Nobel para Bob Dylan? Vamos lutar por Chitãozinho e Xororó

  • Por Reinaldo Azevedo/Jovem Pan
  • 14/10/2016 06h44
Reprodução/Facebook Foto de arquivo de Bob Dylan

Tenho certa preguiça, confesso, em debater se Bob Dylan “merece” ou não o Prêmio Nobel de Literatura. O que é merecimento nesse caso? É claro que não estamos lidando apenas com questões de gosto. E eu gosto de ouvir Dylan. Mas é literatura?

Tanto quanto são literatura as letras de Tião Carreiro e Pardinho ou Zé Fortuna. Ou de Catulo da Paixão Cearense. Ou de Patativa do Assaré. Ou de Chico Buarque. Ou de Caetano Veloso. Aliás, Caetano (que não gosta de mim) usa com mais propriedade os recursos que lhe oferece a língua portuguesa do que Dylan os que lhe proporciona a inglesa.

O Nobel é uma distinção que tem a ver com o tempo e está ligada a valores influentes. Não conta a qualidade do que se produz. Ou seria preciso considerar que a “poesia” de Dylan é superior à de Jorge Luís Borges, que não mereceu a láurea. Qualquer um que tenha especial interesse por literatura, independentemente do gosto, se atreveria a tentar provar algo parecido?

Então chegamos ao ponto. A literatura, como toda arte, envolve as questões de gosto. Mas também existe a técnica, no sentido mais amplo do termo.

Dados os recursos que oferece a poesia, seria Bob Dylan um seu usuário exemplar, um mestre, o senhor de uma performance hoje incomparável em escala planetária?

Podemos ir além: literatura também é dialogar com as gerações passadas; o bom texto ainda rompe limites. Repete para aprender. Ousa para avançar.
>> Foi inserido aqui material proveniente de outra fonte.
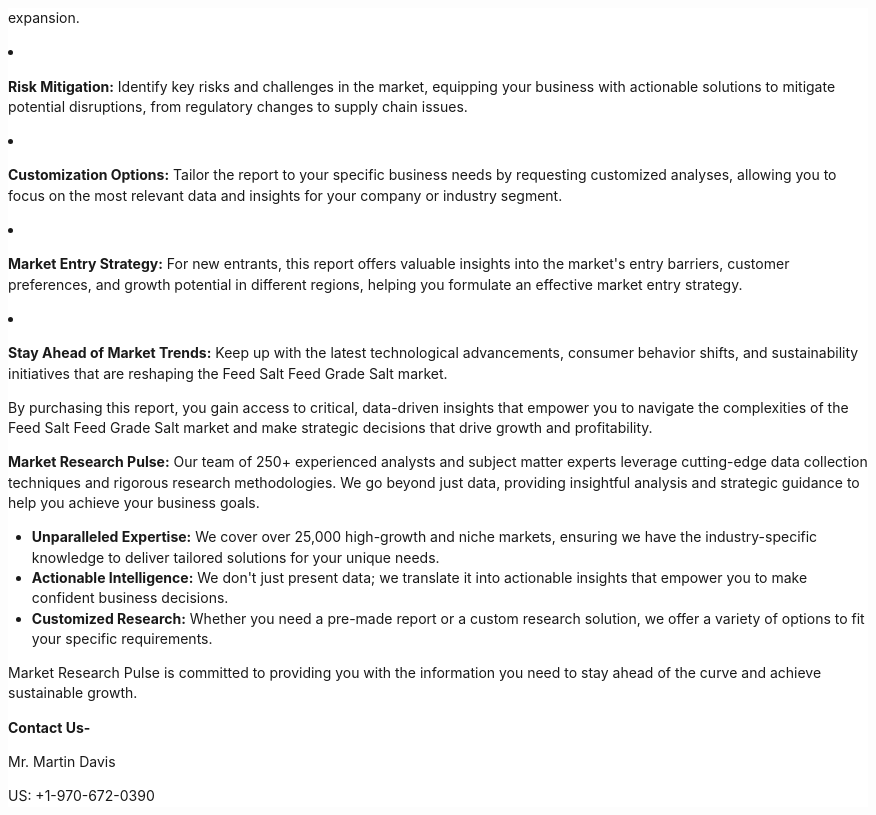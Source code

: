 expansion.</p></li><li><p><strong>Risk Mitigation:</strong> Identify key risks and challenges in the market, equipping your business with actionable solutions to mitigate potential disruptions, from regulatory changes to supply chain issues.</p></li><li><p><strong>Customization Options:</strong> Tailor the report to your specific business needs by requesting customized analyses, allowing you to focus on the most relevant data and insights for your company or industry segment.</p></li><li><p><strong>Market Entry Strategy:</strong> For new entrants, this report offers valuable insights into the market's entry barriers, customer preferences, and growth potential in different regions, helping you formulate an effective market entry strategy.</p></li><li><p><strong>Stay Ahead of Market Trends:</strong> Keep up with the latest technological advancements, consumer behavior shifts, and sustainability initiatives that are reshaping the Feed Salt Feed Grade Salt market.</p></li></ol><p>By purchasing this report, you gain access to critical, data-driven insights that empower you to navigate the complexities of the Feed Salt Feed Grade Salt market and make strategic decisions that drive growth and profitability.</p><p><strong>Market Research Pulse:</strong>&nbsp;Our team of 250+ experienced analysts and subject matter experts leverage cutting-edge data collection techniques and rigorous research methodologies. We go beyond just data, providing insightful analysis and strategic guidance to help you achieve your business goals.</p><ul><li><strong>Unparalleled Expertise:</strong>&nbsp;We cover over 25,000 high-growth and niche markets, ensuring we have the industry-specific knowledge to deliver tailored solutions for your unique needs.</li><li><strong>Actionable Intelligence:</strong>&nbsp;We don't just present data; we translate it into actionable insights that empower you to make confident business decisions.</li><li><strong>Customized Research:</strong>&nbsp;Whether you need a pre-made report or a custom research solution, we offer a variety of options to fit your specific requirements.</li></ul><p>Market Research Pulse is committed to providing you with the information you need to stay ahead of the curve and achieve sustainable growth.</p><p><strong>Contact Us-</strong></p><p>Mr. Martin Davis</p><p>US: +1-970-672-0390</p>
Ezra Pound. Seria essa uma das preocupações de Dylan quando escreve as suas letras?

ATENÇÃO! SE, EM ALGUM MOMENTO, ELE SACRIFICOU UMA PALAVRA EM FAVOR DA EUFONIA PARA QUE ELA SE CASASSE MELHOR COM A MÚSICA, ENTÃO É MÚSICO, POETA NÃO É.

E é claro que ele fez isso.

Todo debate assim, no entanto, é ocioso. O Nobel não é um prêmio de critério. O Nobel é uma escolha adequada à metafísica influente. O prêmio quis ser pop. E a maneira de ser pop foi distinguir, vênia máxima, o rebelde dos anos… 60!
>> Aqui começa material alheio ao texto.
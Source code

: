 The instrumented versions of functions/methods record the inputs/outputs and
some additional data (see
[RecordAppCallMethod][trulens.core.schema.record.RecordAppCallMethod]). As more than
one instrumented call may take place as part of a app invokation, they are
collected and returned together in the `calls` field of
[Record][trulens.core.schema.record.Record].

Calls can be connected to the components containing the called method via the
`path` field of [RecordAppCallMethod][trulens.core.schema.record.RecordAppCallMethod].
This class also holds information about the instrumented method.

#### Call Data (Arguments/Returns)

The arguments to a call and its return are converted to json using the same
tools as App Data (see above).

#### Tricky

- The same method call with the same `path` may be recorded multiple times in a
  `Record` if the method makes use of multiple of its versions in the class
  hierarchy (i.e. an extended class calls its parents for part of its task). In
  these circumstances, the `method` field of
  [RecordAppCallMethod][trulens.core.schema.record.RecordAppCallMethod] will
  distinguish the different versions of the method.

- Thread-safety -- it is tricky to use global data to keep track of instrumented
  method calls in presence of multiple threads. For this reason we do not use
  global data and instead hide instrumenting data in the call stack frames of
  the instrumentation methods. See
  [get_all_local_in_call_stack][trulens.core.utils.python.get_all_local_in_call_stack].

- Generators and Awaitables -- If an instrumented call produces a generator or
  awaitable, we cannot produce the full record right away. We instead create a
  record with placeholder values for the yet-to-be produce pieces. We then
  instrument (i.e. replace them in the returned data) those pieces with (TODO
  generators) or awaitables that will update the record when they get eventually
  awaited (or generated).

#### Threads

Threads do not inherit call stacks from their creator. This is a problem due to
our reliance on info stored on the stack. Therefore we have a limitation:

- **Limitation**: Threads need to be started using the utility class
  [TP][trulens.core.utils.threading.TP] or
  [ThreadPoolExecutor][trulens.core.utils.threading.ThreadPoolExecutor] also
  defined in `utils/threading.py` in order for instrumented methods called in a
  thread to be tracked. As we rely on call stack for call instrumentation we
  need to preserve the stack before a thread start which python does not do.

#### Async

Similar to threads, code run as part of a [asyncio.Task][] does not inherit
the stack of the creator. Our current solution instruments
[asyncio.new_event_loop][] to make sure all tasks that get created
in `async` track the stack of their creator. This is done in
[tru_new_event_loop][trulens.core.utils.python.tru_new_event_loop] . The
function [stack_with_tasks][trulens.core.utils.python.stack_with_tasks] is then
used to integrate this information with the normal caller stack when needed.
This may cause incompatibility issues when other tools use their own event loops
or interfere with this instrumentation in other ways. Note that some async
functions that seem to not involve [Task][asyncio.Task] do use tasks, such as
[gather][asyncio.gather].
É claro que surgirão, a partir de agora, os exegetas da obra dylaniana para demonstrar dimensões do sublime e da natureza humana até então insuspeitadas na sua obra.

Mas nada disso vai mudar a força motivadora da distinção: premiar o autor de letras anti-establishment — inclusive contra um suposto establishment literário.

Imagino o que seria o correspondente no caso de um Prêmio Nobel de Química ou de Economia…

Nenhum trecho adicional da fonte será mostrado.